Маркхэм вмешался в спор.
– Что вы думаете насчет этого шкафа, Ванс?
– Увы. Желал бы что-нибудь думать по этому поводу, – был печальный ответ. – Потому то я и заинтересовался опрятным видом этого шкафа, что не могу увидеть в этом никакого смысла. Действительно, он просто артистически ограблен.
Хэс тоже не был совершенно свободен от смутных подозрений, беспокоящих Ванса, потому-то он обернулся к Дюбуа и сказал:
– Вы могли бы осмотреть эту ручку, капитан? Как говорит этот джентльмен, с этим шкафом что-то неладно.
Дюбуа молча, с недовольным видом, подошел к двери шкафа и покрыл своим желтым порошком ручку на внутренней стороне. Удалив лишние частички, он нагнулся над ней с увеличительным стеклом. Наконец он выпрямился и недружелюбно взглянул на Ванса.
– На ней свежие отпечатки, это верно, – неохотно сказал он. – И, если я не ошибаюсь, их сделала та же рука, след которой остался на столе. На больших пальцах одинаковый рисунок, да и указательные очень похожи… Эй, Пит, – позвал он фотографа, – щелкни-ка тут пару раз.

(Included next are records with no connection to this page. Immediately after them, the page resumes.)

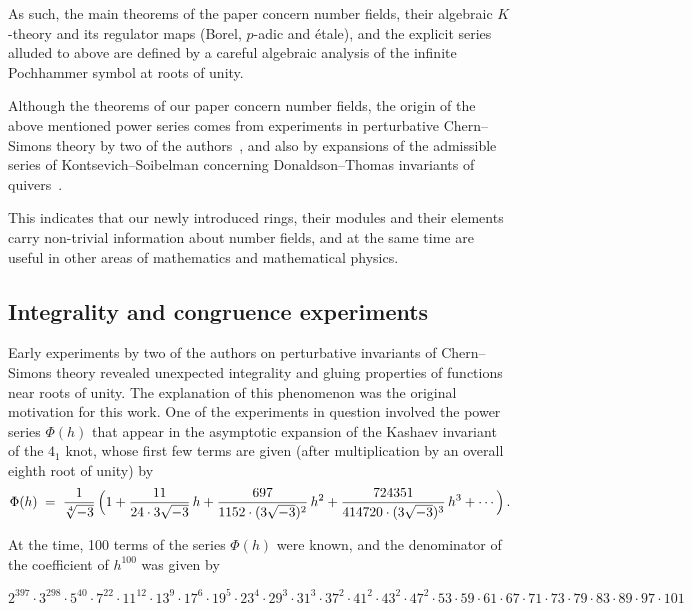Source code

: \documentclass[12pt,reqno]{amsart}
\theoremstyle{definition}
\def\be{\begin{equation}}
\def\ee{\end{equation}}
\def\={\;=\;}
\begin{document}
As such, the main theorems of the paper concern number fields, their algebraic
$K$-theory and its regulator maps (Borel, $p$-adic and \'etale), and the explicit
series alluded to above are defined by a careful algebraic analysis of the infinite
Pochhammer symbol at roots of unity. 

Although the theorems of our paper concern number fields, the origin of the above
mentioned power series comes from experiments in perturbative
Chern--Simons theory by two of the authors~\cite{GZ:kashaev,GZ:qseries}, and 
also by expansions of the admissible series of Kontsevich--Soibelman concerning
Donaldson--Thomas invariants of quivers~\cite{KS:cohomological}.

This indicates that our newly introduced rings, their modules and their elements
carry non-trivial information about number fields, and at the same
time are useful in other areas of mathematics and mathematical physics. 

\subsection{Integrality and congruence experiments}
\label{sub.intexp}

Early experiments by two of the authors on perturbative
invariants of Chern--Simons theory revealed unexpected integrality and gluing
properties of functions near roots of unity. The explanation of this phenomenon was
the original motivation for this work.
One of the experiments in question involved the power series $\Phi(h)$ that appear
in the asymptotic expansion of the Kashaev invariant of the $4_1$ knot, whose first
few terms are given (after multiplication by an overall eighth root of unity)
by~\cite[Eqn.(3)]{GZ:kashaev} 
\be
\label{as41}
\Phi(h)\=  \frac1{\sqrt[4]{-3}}\, 
\Bigl(1 + \frac{11}{24 \cdot 3 \sqrt{-3}}\,h + \frac{697}{1152 \cdot
  (3\sqrt{-3})^2}\,h^2
 + \frac{724351}{414720 \cdot (3 \sqrt{-3})^3}\,h^3 +\cdots\Bigr)\,. 
\ee


\noindent
At the time, 100 terms of the series $\Phi(h)$ were known, and the denominator of
the coefficient of $h^{100}$ was given by
\begin{small}
\begin{equation*}
  2^{397}\!\! \cdot 3^{298}\!\! \cdot 5^{40}\!\! \cdot 7^{22}\!\! \cdot 11^{12}\!\!
  \cdot 13^9 \!\cdot 17^6\!\cdot 19^5\!\cdot 23^4\!\cdot 29^3\!\cdot 31^3\!\cdot 37^2
  \!\cdot 41^2\!\cdot 43^2\!\cdot 47^2\!\cdot 53 \cdot 59 \cdot 61 \cdot 67 \cdot 71
  \cdot 73 \cdot 79 \cdot 83 \cdot 89 \cdot 97 \!\cdot\! 101
\end{equation*}
\end{small}
\end{document}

Когда это было сделано, Дюбуа, Беллами и фотограф уехали. Через несколько минут, после взаимного обмена любезностями, отбыл инспектор Моран. В дверях он столкнулся с двумя людьми в белой униформе, которые приехали забрать тело девушки.
ГЛАВА 5
ДВЕРЬ, ЗАПЕРТАЯ НА ЗАСОВ
(вторник, 11 сентября, 10 ч. 30 мин. утра)
Маркхэм, Хэс, Ванс и я остались одни в квартире. Темные, низко плывущие облака заслонили солнце, мрачный, рассеянный свет усиливал трагическую обстановку. Маркхэм закурил сигару и стоял, облокотившись на рояль, с огорченным, но решительным видом. Ванс подошел к картине, висевшей в гостиной, кажется, это была «Спящая пастушка» Буше, и глядел на нее с циничным презрением.

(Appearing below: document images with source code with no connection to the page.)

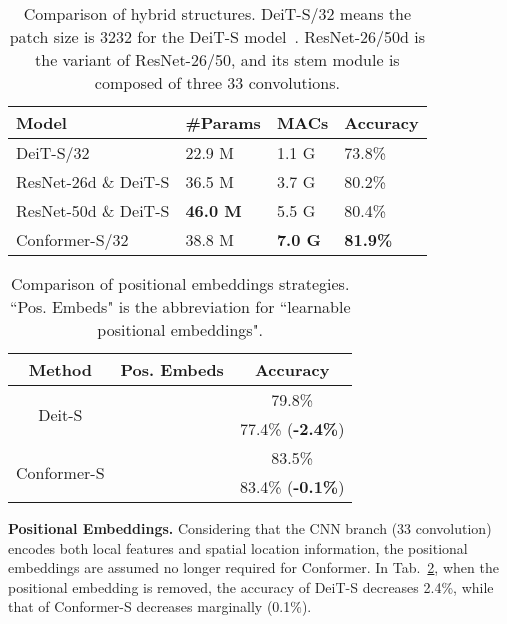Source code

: \documentclass[10pt,twocolumn,letterpaper]{article}
\begin{document}
\begin{table}[t]
\begin{center}
\begin{tabular}{m{3cm}<{\centering} | m{2cm}<{\centering} m{1.1cm}<{\centering} | m{1.8cm}<{\centering}}
\toprule
Model  & \#Params & MACs & Accuracy \\
\midrule
\small DeiT-S/32 & 22.9 M & 1.1 G & 73.8\% \\
\small ResNet-26d \& DeiT-S  & 36.5 M & 3.7 G & 80.2\%  \\
\small ResNet-50d \& DeiT-S  & \textbf{46.0 M} & 5.5 G & 80.4\% \\
\small Conformer-S/32 & 38.8 M & \textbf{7.0 G} & \textbf{81.9\%} \\
\bottomrule
\end{tabular}
\end{center}
\vspace{-1em}
\caption{Comparison of hybrid structures. DeiT-S/32 means the patch size is 3232 for the DeiT-S model~\cite{DeiT2020}. ResNet-26/50d is the variant of ResNet-26/50, and its stem module is composed of three 33 convolutions.}
\label{tab:hybrid}
\end{table}
\begin{table}[t]
\begin{center}
\begin{tabular}{c|c|c}
\toprule
Method  & Pos. Embeds & Accuracy \\
\midrule
\multirow{2}{*}{Deit-S} & & 79.8\% \\
& & 77.4\% (\textbf{-2.4\%}) \\ \midrule
\multirow{2}{*}{Conformer-S} & & 83.5\% \\
&   & 83.4\% (\textbf{-0.1\%}) \\
\bottomrule
\end{tabular}
\end{center}
\vspace{-1em}
\caption{Comparison of positional embeddings strategies. ``Pos. Embeds" is the abbreviation for ``learnable positional embeddings".}
\label{tab:postition}
\end{table}


\noindent\textbf{Positional Embeddings.}
Considering that the CNN branch (33 convolution) encodes both local features and spatial location information, the positional embeddings are assumed no longer required for Conformer. In Tab.~\ref{tab:postition}, when the positional embedding is removed, the accuracy of DeiT-S decreases 2.4\%, while that of Conformer-S decreases marginally (0.1\%).
~\\
\end{document}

– Пухлые красотки, скачущие Купидоны и ватные облака для царственных кокоток, – заметил он. Он питал глубокое отвращение к живописи эпохи французского декаденса во времена Людовика XV. – Интересно, какие картины вешали куртизанки в своих спальнях до изобретения этой живописи, с ее безоблачными небесами и кудрявыми овечками?
– В данный момент меня больше интересует, что произошло прошлой ночью в этой спальне, – нетерпеливо перебил его Маркхэм.

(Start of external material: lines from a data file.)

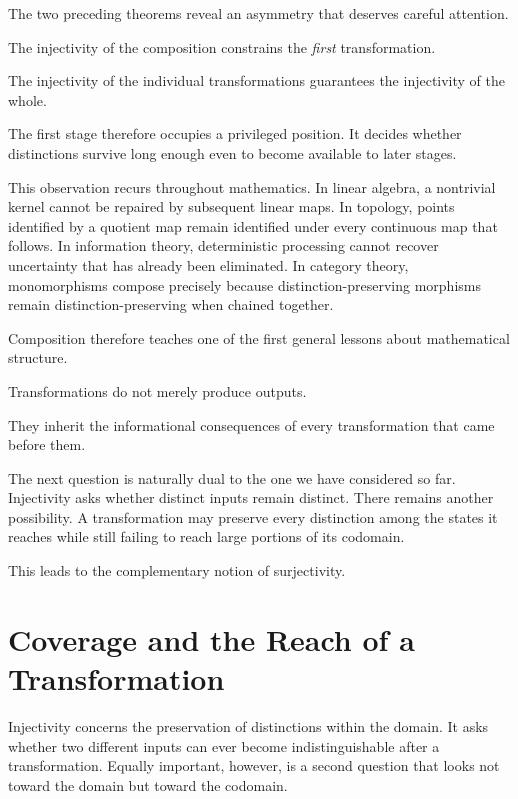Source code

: \documentclass[11pt]{book}
\numberwithin{equation}{chapter}
\theoremstyle{definition}
\theoremstyle{plain}
\theoremstyle{remark}
\begin{document}
The two preceding theorems reveal an asymmetry that deserves careful attention.

The injectivity of the composition constrains the \emph{first} transformation.

The injectivity of the individual transformations guarantees the injectivity of the whole.

The first stage therefore occupies a privileged position. It decides whether distinctions survive long enough even to become available to later stages.

This observation recurs throughout mathematics. In linear algebra, a nontrivial kernel cannot be repaired by subsequent linear maps. In topology, points identified by a quotient map remain identified under every continuous map that follows. In information theory, deterministic processing cannot recover uncertainty that has already been eliminated. In category theory, monomorphisms compose precisely because distinction-preserving morphisms remain distinction-preserving when chained together.

Composition therefore teaches one of the first general lessons about mathematical structure.

Transformations do not merely produce outputs.

They inherit the informational consequences of every transformation that came before them.

The next question is naturally dual to the one we have considered so far. Injectivity asks whether distinct inputs remain distinct. There remains another possibility. A transformation may preserve every distinction among the states it reaches while still failing to reach large portions of its codomain.

This leads to the complementary notion of surjectivity.


\section{Coverage and the Reach of a Transformation}

Injectivity concerns the preservation of distinctions within the domain. It asks whether two different inputs can ever become indistinguishable after a transformation. Equally important, however, is a second question that looks not toward the domain but toward the codomain.
\end{document}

– Нечего ломать над этим голову, сэр, – ободряюще сказал Хэс. – Я думаю, что, когда Дюбуа проверит эти отпечатки по нашему регистру, мы будем знать, кто это сделал.
Ванс лениво улыбнулся.
– Вы так доверчивы, сержант. Я, в свою очередь, думаю, что задолго до того, как прояснится все в этом трогательном случае, вы пожелаете, чтобы раздражительный капитан со своими порошками от насекомых никогда не обнаруживал бы этих отпечатков. Разрешите шепнуть вам на ушко, что лицо, оставившее воспоминание о своих руках на вот этом столе и на внутренней ручке шкафа, не имело ничего общего с поспешным отбытием мадемуазель Оделл в мир иной.
– Что вы подозреваете? – резко спросил Маркхэм.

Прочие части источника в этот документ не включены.